The Boy was a bit skeptical of a random box of food that comes to your door delivered by FedEx and if it would be chilled appropriately. But this guy was not only super frozen wonder box packed. But it came with two ice packs. Which I absolutely saved for later when I need them. (No, I’ll probably not ever use them again… but if I need them… I totally have them.)
I wish that I was like – AND TADA I CAN SEND YOU YOUR FIRST WEEK FO’ FREE BECAUSE I AM AN AMAZINGLY SUCCESSFUL BLOGGER AND THEY ARE HELPING ME DO A GIVEAWAY.
Insert chuckle here.
I can’t do that. I can tell you that it’s $60 a week. For three meals. Each feeding 2 people.
Sure. You can probably buy those groceries cheaper. Sure. You can probably eat healthier.
But this girl? The one that would always prefer to eat out with friends? I stayed home. I made food. I ate that food. And I never had to go to the grocery store.*
And The Boy? Yeah. He even liked it.
I’ve scheduled my next delivery for a week I’m home 80% of the time and have a strong chance I’ll be able to consume all three meals and their leftover portion (they are sizable portions, no one has finished eating and been hungry yet). Because I can say “No Blue Apron, please don’t send me any meals this week, I’m busy (out of town, don’t feel like eating your seasonal turkey chickpea chili, whatever your excuse is).”

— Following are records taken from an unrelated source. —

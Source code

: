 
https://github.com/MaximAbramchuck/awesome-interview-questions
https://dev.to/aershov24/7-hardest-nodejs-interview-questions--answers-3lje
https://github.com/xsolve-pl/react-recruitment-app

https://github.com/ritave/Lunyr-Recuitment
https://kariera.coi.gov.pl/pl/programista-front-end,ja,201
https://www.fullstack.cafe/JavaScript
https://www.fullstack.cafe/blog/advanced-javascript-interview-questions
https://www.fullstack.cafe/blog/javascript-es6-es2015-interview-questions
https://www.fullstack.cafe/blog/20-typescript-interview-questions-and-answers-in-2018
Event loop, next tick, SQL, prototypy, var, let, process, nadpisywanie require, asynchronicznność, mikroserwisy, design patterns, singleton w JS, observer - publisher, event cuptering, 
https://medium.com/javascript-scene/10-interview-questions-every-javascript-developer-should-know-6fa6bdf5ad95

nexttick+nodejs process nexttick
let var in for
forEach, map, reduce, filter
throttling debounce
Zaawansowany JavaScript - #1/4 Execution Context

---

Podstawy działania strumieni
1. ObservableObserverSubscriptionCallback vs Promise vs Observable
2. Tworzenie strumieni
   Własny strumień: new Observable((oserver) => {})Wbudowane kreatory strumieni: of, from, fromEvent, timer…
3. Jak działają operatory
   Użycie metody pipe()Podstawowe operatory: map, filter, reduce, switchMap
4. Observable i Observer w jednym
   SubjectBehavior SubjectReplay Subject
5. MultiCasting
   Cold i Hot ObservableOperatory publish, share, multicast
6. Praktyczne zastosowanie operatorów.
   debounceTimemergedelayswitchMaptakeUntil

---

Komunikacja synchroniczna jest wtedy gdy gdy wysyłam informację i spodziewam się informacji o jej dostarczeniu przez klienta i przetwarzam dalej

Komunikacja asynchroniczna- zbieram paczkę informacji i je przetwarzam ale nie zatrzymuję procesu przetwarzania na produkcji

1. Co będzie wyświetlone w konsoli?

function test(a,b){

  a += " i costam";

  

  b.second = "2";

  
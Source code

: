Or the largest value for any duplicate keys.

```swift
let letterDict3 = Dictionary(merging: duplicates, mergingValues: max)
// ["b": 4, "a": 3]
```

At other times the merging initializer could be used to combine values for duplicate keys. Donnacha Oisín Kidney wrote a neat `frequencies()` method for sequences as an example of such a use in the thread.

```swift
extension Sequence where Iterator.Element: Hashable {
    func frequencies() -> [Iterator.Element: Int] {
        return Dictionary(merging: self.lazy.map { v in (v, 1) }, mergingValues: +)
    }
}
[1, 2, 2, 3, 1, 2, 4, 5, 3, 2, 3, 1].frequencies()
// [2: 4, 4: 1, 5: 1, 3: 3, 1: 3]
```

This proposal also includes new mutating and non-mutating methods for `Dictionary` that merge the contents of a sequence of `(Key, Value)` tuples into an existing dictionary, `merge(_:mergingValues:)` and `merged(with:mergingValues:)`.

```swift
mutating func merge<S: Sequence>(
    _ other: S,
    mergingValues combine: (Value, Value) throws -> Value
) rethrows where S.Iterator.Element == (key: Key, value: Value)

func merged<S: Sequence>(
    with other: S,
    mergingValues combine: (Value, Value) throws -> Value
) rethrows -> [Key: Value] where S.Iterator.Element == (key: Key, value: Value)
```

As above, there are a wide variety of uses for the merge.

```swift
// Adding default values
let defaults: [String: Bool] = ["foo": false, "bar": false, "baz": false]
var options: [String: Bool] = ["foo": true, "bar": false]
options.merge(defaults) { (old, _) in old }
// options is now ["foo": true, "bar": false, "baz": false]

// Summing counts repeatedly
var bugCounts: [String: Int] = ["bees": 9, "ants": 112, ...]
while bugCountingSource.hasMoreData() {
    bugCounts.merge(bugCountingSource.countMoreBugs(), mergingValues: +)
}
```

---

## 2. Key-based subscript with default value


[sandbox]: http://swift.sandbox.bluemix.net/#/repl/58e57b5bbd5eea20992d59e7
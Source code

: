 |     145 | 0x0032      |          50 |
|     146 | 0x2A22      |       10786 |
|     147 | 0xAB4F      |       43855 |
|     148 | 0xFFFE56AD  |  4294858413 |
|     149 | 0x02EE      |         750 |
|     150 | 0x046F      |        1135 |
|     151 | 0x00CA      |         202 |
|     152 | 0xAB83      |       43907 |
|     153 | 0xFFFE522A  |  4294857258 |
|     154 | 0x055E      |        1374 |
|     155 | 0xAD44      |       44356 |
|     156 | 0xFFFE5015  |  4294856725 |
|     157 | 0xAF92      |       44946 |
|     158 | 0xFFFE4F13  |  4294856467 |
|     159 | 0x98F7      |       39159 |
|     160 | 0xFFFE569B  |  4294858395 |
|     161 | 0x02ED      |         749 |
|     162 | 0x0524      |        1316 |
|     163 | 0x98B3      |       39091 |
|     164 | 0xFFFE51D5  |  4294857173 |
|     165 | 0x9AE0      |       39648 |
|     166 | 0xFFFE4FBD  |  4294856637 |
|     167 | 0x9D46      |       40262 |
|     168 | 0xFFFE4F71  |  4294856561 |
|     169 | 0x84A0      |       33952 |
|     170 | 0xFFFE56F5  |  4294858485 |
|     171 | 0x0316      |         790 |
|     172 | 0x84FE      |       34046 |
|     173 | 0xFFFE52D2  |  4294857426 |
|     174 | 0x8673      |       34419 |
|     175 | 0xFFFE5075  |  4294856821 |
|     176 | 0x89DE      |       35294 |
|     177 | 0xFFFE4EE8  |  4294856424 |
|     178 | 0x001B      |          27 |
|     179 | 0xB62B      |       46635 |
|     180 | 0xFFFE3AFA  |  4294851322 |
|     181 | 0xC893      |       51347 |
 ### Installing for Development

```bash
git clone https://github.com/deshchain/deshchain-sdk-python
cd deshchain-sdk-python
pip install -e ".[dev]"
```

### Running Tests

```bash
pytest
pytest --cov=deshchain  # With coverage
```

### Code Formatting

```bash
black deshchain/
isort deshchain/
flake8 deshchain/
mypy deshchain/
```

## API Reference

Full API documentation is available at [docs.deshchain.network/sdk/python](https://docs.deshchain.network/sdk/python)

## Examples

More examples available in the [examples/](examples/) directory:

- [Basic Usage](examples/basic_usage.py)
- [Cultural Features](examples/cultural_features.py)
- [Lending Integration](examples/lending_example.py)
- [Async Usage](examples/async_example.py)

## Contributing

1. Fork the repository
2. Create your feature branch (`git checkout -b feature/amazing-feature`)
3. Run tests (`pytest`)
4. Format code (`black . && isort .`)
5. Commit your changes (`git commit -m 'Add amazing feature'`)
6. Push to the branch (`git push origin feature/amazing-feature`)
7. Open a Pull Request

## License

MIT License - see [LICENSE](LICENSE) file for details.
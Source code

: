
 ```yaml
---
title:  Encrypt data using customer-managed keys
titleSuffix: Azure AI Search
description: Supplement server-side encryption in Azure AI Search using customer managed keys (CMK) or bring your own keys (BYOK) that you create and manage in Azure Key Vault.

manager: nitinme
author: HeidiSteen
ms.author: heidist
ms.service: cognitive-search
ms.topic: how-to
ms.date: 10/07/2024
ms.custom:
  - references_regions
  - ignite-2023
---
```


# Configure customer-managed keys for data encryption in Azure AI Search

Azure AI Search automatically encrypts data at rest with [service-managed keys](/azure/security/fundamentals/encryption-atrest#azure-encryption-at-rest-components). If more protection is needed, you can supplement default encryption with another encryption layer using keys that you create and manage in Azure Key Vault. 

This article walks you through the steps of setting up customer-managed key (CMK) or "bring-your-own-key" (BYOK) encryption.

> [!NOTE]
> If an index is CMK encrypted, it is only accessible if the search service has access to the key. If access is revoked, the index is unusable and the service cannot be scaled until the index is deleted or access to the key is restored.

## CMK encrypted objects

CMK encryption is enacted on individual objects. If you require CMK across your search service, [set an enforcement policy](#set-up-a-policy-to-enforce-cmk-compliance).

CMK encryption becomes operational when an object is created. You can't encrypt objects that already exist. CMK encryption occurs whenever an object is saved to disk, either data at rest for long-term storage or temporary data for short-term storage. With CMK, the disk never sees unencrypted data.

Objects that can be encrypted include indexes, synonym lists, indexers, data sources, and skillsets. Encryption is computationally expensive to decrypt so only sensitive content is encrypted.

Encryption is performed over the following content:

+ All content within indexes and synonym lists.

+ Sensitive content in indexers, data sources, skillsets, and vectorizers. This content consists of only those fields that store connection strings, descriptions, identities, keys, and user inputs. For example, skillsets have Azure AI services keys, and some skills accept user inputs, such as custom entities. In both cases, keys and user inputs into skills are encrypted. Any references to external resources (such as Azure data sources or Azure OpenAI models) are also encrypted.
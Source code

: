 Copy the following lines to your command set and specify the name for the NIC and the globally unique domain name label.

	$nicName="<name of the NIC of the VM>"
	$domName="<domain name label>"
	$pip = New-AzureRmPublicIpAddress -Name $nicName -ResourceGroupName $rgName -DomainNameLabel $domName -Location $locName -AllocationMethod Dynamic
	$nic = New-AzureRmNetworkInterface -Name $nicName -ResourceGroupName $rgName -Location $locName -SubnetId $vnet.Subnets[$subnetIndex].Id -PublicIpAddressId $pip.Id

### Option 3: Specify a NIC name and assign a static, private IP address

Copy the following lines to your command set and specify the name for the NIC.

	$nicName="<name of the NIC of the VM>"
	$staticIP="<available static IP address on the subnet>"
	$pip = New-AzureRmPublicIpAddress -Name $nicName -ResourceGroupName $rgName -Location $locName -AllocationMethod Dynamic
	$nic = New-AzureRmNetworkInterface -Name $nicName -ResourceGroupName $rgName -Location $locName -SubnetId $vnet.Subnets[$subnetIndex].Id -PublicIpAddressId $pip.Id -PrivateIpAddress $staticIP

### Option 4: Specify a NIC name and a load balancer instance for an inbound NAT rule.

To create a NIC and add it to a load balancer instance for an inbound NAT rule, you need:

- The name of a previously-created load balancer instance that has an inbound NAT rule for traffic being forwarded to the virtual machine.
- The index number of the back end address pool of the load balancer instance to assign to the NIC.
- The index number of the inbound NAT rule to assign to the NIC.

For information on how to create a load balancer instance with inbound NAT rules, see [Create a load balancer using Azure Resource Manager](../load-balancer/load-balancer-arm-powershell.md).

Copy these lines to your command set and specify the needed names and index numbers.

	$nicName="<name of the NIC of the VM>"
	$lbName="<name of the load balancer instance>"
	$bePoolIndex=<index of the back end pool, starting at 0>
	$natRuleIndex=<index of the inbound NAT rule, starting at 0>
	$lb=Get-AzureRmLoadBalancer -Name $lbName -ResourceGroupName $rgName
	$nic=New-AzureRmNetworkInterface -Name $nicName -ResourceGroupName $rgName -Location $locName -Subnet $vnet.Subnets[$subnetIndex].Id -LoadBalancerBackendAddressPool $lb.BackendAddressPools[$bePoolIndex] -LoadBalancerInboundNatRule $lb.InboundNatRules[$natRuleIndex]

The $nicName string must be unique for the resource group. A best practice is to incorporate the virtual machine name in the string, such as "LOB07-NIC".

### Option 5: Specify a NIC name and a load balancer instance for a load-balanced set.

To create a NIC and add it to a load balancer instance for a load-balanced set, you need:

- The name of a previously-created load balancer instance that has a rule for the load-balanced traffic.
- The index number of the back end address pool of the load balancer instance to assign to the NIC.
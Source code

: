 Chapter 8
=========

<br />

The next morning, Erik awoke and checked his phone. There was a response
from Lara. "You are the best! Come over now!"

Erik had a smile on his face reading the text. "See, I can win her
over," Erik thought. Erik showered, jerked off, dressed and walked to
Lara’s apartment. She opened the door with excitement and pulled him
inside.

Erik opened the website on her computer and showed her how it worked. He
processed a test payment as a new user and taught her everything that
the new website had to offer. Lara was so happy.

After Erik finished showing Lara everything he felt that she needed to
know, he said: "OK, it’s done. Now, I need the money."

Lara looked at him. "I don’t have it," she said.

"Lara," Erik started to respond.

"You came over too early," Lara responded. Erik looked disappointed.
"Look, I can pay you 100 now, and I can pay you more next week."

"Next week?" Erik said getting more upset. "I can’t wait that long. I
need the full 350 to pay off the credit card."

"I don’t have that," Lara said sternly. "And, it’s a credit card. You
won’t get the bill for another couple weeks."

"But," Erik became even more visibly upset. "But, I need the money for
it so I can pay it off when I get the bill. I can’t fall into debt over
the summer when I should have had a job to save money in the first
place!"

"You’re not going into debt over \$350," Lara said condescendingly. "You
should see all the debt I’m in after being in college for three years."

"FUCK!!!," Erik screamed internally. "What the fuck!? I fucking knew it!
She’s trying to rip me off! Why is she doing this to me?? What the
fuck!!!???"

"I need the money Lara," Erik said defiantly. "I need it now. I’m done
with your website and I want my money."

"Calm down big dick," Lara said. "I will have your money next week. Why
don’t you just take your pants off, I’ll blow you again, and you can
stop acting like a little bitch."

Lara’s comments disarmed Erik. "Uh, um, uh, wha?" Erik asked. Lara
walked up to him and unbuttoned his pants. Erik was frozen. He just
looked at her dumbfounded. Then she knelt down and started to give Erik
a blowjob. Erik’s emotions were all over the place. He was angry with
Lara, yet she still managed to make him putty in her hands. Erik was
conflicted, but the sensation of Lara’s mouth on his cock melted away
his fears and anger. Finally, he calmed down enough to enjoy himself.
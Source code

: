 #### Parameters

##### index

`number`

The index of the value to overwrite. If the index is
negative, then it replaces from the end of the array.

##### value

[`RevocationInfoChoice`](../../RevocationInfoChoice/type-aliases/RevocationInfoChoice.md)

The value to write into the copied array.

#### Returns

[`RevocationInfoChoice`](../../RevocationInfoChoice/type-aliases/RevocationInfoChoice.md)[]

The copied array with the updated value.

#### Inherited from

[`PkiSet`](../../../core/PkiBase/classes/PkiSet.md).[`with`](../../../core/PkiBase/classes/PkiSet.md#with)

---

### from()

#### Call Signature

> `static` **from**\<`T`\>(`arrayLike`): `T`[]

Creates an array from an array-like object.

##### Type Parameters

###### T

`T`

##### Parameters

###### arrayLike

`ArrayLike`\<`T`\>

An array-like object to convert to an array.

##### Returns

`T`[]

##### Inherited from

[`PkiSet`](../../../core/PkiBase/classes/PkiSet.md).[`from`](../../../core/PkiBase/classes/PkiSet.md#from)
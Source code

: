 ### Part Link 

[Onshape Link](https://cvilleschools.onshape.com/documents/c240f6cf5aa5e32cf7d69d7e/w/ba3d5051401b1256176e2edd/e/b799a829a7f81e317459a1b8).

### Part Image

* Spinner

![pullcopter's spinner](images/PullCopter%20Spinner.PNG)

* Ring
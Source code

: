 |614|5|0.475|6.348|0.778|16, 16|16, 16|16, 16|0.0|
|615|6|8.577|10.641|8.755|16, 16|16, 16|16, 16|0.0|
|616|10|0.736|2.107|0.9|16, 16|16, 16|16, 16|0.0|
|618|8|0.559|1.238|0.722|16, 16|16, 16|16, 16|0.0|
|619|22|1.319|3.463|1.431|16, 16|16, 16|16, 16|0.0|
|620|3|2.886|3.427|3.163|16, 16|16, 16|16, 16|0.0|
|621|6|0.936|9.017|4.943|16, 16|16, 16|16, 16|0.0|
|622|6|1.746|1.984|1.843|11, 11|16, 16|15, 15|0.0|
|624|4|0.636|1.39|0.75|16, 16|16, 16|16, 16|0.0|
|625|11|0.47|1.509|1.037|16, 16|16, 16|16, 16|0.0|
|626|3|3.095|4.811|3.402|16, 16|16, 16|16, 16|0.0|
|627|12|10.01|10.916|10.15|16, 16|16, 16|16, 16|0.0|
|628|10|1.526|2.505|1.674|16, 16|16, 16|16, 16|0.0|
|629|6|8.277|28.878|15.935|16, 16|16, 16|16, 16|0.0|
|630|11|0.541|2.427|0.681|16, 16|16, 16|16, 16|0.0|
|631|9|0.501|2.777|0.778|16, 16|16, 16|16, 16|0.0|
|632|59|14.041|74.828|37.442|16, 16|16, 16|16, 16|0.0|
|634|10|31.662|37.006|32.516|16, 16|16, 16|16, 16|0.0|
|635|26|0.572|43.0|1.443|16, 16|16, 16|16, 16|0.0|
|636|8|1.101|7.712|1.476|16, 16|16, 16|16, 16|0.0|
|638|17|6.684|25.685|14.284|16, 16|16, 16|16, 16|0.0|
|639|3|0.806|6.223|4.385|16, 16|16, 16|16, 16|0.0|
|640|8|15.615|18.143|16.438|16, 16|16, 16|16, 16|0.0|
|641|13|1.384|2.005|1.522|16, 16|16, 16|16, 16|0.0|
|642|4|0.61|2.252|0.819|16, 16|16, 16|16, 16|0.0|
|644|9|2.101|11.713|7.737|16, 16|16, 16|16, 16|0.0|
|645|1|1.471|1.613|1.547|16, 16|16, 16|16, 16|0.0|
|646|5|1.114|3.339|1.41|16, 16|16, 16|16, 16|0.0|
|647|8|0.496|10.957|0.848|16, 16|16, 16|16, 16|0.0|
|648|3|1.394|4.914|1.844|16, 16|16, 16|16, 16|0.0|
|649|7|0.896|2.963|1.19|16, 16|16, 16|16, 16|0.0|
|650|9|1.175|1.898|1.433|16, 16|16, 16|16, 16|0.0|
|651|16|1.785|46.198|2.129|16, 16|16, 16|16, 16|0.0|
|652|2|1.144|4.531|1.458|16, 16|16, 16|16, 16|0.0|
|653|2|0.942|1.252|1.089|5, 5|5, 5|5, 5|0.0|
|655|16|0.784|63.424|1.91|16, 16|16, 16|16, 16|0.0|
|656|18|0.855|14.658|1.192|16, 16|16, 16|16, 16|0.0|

And it’s going to be worth every penny.
Probably more pennies.
Thank you world for creating a product where you’ve eliminated even my basic need to leave the home for the grocery store. I thought mail ordered yoga pants was genius (I have another pro rant for Fabletics if you ever want to hear it…), but this? On call steak in the mail? This is perfect. God bless America.
And the internet.
And food.
Amen.
*Pro tip: I did this the first weekend I moved into my house because I thought ‘wouldn’t it be magical if food just showed up on my doorstep and I didn’t have to venture out for yet another task.’ You do actually need to have oil olive and salt and pepper. That’s it. Every other spice, veggie, meat, garlic clove, butter chunk or mayonnaise bit is included.